Dove la posteriore rende meglio e dove serve più margine
La trazione posteriore non è un problema in sé. Diventa impegnativa quando la strada ti costringe a ripartenze frequenti, pendenze serie o lastre di ghiaccio sotto una neve fresca. In pianura, con gomme giuste e un piede leggero, può essere sorprendentemente ordinata; in salita stretta o nei parcheggi in ombra, invece, basta poco per perdere il margine utile.
| Scenario | Comportamento atteso | Scelta pratica |
|---|---|---|
| Pianura urbana | Gestibile con buona sensibilità | Partenze lente, traiettorie pulite, niente fretta |
| Salita breve | Buona se non interrompi l’inerzia | Arriva già in movimento e non fermarti a metà |
| Salita ripida o ghiaccio | Rischio di pattinamento alto | Catene o percorso alternativo |
| Rampe di parcheggi e sottopassi | Più instabili per i cambi di pendenza | Velocità bassissima e manovre corte |
| Neve fresca profonda | Possibile impuntamento se l’altezza da terra è ridotta | Meglio non forzare se tocchi con il sottoscocca |
Il carico nel bagagliaio può dare un piccolo aiuto sulla motricità, ma non va trattato come una scorciatoia: pesa sull’auto, allunga gli spazi e non risolve una gomma sbagliata. Se hai un differenziale autobloccante o una modalità neve dedicata, sfruttali pure, ma senza immaginare che sostituiscano la finezza di guida. Gli errori più costosi, infatti, arrivano quasi sempre dallo stile di guida, non dall’auto.
Gli errori che vedo più spesso con la posteriore in inverno
- Accelerare per “pulire” la strada. Le ruote che girano più forte non trovano grip, trovano solo più slittamento.
- Sterzare e dare gas insieme. Su neve, ogni sterzata richiede riserva di aderenza; la coppia la consuma subito.
- Frenare in curva. Il trasferimento di peso si sposta, l’auto si alleggerisce dietro e la coda diventa nervosa.
- Fidarsi troppo dell’elettronica. ABS, ESP ed ESC aiutano, ma non trasformano una gomma estiva in una invernale.
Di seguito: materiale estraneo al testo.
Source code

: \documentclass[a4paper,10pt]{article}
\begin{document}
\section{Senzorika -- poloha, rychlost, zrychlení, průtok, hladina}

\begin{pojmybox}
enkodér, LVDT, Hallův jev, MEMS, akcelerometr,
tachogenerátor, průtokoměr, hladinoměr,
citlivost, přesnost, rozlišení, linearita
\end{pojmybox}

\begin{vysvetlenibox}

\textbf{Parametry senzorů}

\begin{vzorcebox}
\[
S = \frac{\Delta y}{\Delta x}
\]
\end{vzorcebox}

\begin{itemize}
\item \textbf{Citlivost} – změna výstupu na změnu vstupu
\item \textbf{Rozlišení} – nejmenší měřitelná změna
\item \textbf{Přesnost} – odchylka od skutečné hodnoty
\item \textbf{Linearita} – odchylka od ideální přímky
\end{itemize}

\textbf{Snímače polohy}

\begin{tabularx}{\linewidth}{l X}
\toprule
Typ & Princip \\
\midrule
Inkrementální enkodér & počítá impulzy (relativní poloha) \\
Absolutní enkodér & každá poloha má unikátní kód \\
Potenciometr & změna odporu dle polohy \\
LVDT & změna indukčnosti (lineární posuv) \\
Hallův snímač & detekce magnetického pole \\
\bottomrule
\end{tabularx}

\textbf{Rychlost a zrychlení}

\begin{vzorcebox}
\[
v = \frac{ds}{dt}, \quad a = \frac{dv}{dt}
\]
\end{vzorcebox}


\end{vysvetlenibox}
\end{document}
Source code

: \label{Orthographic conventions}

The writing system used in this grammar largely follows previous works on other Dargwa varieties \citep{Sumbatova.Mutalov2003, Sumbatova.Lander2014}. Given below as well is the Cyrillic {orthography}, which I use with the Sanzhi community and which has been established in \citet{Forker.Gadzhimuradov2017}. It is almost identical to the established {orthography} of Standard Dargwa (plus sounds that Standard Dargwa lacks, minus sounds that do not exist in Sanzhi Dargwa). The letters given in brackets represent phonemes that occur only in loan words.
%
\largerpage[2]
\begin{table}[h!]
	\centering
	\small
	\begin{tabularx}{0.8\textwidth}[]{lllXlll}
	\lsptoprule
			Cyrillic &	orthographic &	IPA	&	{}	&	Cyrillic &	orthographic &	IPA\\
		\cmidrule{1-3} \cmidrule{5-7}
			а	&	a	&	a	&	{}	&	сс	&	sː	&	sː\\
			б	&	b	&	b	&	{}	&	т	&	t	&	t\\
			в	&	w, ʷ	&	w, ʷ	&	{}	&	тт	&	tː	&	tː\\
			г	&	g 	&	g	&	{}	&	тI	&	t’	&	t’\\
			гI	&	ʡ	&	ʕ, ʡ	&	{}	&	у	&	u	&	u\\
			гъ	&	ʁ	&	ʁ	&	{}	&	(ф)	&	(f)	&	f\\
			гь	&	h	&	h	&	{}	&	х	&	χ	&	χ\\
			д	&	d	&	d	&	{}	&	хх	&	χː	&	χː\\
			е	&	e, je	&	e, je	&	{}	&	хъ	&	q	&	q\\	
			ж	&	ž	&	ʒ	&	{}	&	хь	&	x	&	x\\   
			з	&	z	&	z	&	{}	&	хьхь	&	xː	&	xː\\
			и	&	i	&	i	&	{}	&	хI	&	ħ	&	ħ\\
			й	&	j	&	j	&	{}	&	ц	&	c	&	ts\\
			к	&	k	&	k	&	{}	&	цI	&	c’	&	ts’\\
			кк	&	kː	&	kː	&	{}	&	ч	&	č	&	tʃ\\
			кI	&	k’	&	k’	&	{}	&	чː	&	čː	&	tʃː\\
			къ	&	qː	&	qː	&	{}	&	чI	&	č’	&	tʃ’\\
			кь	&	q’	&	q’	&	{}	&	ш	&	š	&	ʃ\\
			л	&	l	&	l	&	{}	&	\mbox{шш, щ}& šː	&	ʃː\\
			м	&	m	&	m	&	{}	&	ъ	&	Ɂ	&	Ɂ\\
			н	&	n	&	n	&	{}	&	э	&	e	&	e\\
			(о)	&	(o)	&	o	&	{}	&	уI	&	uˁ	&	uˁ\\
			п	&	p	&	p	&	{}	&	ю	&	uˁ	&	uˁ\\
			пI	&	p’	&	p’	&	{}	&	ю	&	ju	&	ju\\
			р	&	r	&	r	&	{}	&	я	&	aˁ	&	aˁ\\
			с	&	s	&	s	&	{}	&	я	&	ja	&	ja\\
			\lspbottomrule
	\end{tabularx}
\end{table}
- Arrivare con pneumatici consumati o vecchi. Anche se il battistrada è ancora “legale”, la mescola indurita perde molto in inverno.
- Entrare in una salita senza piano di fuga. Se ti fermi nel punto sbagliato, ripartire diventa molto più difficile che arrivare.
- Provare manovre brusche per uscire dall’impaccio. Un colpo di volante o di gas può far partire il retrotreno in modo più netto di quanto immagini.
Per me la regola vera è questa: sulla neve non si vince con l’energia, si vince con la continuità. E la continuità dipende dalla preparazione quanto dalla tecnica.
La soglia che uso per dire sì o no alla partenza
Prima di partire, io faccio sempre una verifica molto semplice: se mancano le gomme giuste, se la strada presenta salite ripide o se so già che dovrò fermarmi e ripartire più volte, considero il viaggio ad alto rischio e cambio piano. Con la posteriore, questo approccio è ancora più utile perché il margine di errore si consuma in fretta quando il fondo diventa irregolare o lucido.
- Parto se ho pneumatici invernali o quattro stagioni con 3PMSF, pressione corretta e percorso noto.
- Rimando se il battistrada è sotto la soglia che considero affidabile, se devo affrontare una salita impegnativa o se la neve è già profonda vicino al sottoscocca.
- Scelgo le catene se il tratto è obbligato, se la strada è in ombra o se so che i punti critici saranno rampe, tornanti o parcheggi ghiacciati.
Se hai gomme adeguate, controlli l’auto prima di uscire e mantieni una guida pulita, la posteriore può affrontare l’inverno molto meglio di quanto molti credano. La differenza la fa la disciplina, non la forza: sulla neve, quasi sempre, è la scelta più sobria quella che ti porta più lontano.